> **Requirement**:
Would you please transcribe, exactly as written, the lines of the entries below starting at the one that holds "Normal Subgroup Test: a" and ending at the one that holds "Factor Groups: let", both included?

> **Extracted records**:
****

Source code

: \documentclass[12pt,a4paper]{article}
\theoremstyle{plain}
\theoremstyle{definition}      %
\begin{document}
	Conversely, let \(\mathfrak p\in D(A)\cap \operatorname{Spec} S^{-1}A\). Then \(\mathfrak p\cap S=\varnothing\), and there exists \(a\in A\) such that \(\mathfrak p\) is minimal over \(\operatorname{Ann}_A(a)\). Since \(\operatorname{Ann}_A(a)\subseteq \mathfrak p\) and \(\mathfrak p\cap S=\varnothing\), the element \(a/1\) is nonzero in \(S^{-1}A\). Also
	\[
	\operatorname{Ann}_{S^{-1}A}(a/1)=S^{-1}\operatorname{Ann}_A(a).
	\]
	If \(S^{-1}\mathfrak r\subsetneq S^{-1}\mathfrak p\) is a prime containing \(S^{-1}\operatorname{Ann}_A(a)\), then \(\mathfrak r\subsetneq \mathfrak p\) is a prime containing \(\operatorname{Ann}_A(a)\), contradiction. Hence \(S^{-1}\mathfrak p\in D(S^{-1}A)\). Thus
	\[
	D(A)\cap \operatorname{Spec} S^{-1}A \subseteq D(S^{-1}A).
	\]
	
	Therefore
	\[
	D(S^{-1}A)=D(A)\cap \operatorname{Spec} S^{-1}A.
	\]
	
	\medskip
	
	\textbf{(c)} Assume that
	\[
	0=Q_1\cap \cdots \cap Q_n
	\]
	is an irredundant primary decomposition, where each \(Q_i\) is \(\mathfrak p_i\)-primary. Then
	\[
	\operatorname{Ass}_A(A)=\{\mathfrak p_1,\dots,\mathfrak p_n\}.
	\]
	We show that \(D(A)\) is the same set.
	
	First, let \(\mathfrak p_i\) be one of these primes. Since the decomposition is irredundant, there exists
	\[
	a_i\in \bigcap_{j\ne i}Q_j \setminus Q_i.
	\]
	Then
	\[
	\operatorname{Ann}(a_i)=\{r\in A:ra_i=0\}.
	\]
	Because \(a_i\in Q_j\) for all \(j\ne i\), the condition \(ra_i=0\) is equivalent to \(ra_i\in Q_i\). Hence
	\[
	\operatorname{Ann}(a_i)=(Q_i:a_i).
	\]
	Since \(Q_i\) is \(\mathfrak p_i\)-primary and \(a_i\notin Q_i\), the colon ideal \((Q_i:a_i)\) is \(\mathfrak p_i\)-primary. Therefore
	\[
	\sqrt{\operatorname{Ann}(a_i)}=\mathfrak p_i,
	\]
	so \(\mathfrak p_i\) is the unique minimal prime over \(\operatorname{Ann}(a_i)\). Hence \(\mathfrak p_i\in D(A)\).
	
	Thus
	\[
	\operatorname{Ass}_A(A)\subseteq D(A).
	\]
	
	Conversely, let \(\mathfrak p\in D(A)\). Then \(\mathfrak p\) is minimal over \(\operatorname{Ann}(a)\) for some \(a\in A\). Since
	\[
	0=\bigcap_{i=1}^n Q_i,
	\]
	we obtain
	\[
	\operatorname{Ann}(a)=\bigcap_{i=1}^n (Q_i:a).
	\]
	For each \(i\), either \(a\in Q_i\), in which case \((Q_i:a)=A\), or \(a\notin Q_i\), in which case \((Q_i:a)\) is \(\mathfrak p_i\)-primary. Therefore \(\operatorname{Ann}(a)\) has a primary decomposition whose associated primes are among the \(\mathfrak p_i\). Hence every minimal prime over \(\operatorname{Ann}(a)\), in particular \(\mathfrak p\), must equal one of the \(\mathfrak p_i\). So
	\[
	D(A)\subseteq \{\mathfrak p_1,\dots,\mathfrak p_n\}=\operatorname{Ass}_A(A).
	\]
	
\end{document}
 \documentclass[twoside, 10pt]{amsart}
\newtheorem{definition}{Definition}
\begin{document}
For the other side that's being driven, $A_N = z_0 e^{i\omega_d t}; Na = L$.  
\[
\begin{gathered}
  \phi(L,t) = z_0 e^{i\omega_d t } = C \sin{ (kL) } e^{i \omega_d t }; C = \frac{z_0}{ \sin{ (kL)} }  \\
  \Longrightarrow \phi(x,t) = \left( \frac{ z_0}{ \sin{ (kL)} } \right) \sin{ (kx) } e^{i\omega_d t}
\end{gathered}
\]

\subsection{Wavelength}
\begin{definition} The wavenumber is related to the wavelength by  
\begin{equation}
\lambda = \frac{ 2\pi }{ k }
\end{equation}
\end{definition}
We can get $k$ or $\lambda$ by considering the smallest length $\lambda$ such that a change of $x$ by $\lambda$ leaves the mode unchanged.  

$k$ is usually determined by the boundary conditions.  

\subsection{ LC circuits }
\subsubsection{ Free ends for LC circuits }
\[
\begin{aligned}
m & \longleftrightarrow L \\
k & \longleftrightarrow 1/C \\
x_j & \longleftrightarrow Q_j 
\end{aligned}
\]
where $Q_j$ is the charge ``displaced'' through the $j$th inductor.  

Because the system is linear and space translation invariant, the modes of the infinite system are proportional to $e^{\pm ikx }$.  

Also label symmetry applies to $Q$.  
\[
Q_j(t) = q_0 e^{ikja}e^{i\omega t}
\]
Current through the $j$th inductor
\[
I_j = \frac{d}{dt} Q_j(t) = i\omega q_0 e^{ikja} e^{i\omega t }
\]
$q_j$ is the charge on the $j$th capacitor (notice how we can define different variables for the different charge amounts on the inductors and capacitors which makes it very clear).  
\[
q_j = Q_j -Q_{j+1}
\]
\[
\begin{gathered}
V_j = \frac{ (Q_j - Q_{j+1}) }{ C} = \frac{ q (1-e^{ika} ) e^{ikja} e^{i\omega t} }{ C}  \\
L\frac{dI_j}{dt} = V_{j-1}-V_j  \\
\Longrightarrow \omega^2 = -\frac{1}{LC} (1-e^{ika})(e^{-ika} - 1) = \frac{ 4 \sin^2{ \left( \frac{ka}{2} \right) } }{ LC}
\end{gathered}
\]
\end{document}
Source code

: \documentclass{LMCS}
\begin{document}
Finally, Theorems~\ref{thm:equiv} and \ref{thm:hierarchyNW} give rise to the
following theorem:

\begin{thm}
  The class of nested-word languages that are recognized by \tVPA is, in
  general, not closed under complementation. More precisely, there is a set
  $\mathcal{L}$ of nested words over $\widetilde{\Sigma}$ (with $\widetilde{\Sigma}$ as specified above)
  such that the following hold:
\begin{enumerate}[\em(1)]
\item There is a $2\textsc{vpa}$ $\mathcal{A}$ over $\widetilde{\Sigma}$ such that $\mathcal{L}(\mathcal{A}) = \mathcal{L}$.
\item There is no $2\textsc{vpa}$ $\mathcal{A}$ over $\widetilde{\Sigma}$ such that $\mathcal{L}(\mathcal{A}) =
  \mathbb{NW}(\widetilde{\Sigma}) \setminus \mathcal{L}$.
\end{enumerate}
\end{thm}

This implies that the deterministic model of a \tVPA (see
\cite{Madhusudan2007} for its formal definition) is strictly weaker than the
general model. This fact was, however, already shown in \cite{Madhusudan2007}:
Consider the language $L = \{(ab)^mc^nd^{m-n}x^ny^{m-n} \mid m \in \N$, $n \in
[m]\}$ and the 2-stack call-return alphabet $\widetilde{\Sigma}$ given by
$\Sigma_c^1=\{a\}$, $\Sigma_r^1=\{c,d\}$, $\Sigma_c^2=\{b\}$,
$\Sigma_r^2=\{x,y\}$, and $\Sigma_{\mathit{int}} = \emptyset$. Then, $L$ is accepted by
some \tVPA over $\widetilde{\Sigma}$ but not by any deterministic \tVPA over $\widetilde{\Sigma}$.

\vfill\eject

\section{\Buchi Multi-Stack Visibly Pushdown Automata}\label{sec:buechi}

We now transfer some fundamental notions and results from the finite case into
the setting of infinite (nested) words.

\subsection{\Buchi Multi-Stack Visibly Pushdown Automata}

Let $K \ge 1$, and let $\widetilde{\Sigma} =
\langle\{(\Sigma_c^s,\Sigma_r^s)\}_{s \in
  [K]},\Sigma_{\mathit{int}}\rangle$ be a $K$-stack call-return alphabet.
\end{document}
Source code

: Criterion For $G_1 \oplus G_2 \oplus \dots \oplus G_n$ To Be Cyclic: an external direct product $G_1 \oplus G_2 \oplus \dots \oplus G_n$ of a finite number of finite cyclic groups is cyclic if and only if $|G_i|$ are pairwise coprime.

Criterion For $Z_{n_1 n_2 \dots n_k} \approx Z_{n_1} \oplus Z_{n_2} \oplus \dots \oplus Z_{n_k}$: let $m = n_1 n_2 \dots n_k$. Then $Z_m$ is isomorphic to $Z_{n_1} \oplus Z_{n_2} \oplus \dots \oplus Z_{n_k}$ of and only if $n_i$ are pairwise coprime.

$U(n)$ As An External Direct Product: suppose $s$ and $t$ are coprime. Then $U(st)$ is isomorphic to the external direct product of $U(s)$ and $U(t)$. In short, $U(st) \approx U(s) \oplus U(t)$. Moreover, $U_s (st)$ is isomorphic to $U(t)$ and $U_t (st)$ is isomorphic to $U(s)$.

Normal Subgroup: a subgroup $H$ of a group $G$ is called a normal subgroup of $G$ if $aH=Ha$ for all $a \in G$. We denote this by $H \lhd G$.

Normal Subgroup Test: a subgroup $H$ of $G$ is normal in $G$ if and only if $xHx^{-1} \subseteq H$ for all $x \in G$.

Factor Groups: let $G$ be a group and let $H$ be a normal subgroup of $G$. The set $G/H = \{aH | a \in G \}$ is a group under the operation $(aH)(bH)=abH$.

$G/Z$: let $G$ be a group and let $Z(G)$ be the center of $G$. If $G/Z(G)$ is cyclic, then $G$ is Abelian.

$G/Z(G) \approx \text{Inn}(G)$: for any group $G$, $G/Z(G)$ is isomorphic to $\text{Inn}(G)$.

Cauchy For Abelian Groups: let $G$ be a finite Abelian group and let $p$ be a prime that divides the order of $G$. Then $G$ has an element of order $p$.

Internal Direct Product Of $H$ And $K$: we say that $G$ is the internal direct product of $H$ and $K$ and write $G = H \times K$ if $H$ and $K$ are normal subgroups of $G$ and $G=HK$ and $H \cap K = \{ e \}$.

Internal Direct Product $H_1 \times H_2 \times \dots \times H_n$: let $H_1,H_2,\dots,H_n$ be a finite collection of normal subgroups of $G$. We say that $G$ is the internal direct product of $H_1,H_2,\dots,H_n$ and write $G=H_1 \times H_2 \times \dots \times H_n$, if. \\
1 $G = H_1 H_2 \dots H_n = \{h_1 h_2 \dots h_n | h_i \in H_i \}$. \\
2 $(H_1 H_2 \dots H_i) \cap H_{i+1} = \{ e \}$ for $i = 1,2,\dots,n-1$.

****

> **Finished task**:
Normal Subgroup Test: a subgroup $H$ of $G$ is normal in $G$ if and only if $xHx^{-1} \subseteq H$ for all $x \in G$.

Factor Groups: let $G$ be a group and let $H$ be a normal subgroup of $G$. The set $G/H = \{aH | a \in G \}$ is a group under the operation $(aH)(bH)=abH$.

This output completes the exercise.